*Collected data:*
-------------------------

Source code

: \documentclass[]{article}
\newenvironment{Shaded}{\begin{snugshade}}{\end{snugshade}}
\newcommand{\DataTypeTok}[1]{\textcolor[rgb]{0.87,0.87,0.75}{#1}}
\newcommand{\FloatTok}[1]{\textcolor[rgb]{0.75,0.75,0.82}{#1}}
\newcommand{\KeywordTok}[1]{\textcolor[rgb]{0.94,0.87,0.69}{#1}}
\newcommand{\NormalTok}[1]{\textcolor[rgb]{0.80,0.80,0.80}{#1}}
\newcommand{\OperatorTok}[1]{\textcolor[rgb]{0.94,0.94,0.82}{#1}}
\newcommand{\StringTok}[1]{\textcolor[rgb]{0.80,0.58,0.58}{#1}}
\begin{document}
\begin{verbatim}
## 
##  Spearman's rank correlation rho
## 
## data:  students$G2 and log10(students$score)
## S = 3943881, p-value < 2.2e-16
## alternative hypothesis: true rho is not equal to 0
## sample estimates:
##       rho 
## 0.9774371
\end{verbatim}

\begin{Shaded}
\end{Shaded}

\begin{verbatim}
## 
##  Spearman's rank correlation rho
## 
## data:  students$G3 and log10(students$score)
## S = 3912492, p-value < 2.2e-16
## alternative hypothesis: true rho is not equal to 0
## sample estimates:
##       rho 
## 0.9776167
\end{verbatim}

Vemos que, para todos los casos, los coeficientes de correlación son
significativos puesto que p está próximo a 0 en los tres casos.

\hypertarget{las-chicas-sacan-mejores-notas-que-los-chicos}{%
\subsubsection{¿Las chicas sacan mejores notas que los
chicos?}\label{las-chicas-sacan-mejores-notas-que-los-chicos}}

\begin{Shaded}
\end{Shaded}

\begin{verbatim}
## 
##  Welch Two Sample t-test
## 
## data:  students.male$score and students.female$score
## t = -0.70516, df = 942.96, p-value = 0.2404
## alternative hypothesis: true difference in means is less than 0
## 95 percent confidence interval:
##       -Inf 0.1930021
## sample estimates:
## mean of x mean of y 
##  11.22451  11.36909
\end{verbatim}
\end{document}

-------------------------

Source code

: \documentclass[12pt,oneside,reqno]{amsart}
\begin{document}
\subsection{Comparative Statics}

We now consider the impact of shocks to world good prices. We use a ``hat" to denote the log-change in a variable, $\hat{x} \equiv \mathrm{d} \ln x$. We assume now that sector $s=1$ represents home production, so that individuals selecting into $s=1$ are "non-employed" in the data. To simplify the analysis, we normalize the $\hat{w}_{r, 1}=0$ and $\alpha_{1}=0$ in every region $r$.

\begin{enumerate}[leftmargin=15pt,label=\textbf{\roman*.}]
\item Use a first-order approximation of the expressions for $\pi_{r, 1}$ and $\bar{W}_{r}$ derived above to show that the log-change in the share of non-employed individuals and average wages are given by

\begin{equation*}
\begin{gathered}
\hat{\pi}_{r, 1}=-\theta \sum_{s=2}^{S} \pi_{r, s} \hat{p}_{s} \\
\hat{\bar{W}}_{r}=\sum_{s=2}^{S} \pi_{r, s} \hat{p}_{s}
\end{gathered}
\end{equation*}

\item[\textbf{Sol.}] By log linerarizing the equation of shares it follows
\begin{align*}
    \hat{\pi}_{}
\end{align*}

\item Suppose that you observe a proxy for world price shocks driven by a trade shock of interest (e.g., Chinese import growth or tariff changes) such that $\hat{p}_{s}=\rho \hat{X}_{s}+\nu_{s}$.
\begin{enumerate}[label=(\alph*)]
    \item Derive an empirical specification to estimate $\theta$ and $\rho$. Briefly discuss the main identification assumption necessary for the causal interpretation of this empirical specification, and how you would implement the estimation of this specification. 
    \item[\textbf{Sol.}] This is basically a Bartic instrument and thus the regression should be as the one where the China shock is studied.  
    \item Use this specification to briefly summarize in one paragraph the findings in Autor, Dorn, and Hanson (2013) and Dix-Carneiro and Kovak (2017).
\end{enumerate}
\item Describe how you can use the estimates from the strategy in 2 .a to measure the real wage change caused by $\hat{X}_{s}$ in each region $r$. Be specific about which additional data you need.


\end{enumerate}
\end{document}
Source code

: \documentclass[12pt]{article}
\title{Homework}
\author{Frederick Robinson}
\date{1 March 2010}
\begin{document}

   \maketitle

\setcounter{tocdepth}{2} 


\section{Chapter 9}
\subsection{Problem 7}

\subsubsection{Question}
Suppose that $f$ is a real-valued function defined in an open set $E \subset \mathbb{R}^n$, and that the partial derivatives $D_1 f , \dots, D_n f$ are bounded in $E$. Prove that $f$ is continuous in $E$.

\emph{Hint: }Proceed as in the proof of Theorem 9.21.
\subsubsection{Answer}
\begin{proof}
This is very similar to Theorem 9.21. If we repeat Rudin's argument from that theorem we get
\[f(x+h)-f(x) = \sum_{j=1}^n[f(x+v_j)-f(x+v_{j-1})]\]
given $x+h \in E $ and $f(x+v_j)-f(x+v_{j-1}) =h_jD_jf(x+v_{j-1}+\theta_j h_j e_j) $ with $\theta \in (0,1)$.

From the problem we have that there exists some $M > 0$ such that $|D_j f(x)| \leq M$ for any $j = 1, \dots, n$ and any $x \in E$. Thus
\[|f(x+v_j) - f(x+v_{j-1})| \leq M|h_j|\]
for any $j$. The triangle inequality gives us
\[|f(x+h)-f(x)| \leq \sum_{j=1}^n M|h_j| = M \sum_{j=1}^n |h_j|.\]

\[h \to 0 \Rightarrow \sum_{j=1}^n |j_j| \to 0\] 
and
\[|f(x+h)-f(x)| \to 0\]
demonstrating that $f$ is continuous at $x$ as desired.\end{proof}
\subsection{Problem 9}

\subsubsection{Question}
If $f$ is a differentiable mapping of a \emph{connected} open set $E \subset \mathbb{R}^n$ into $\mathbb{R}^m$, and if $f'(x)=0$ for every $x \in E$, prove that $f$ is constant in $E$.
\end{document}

-------------------------

*AIM OF THE EXERCISE:* Would you report every line of the entries above containing the word "open"?

*THE COMPLETED TASK:*
Suppose that $f$ is a real-valued function defined in an open set $E \subset \mathbb{R}^n$, and that the partial derivatives $D_1 f , \dots, D_n f$ are bounded in $E$. Prove that $f$ is continuous in $E$.
If $f$ is a differentiable mapping of a \emph{connected} open set $E \subset \mathbb{R}^n$ into $\mathbb{R}^m$, and if $f'(x)=0$ for every $x \in E$, prove that $f$ is constant in $E$.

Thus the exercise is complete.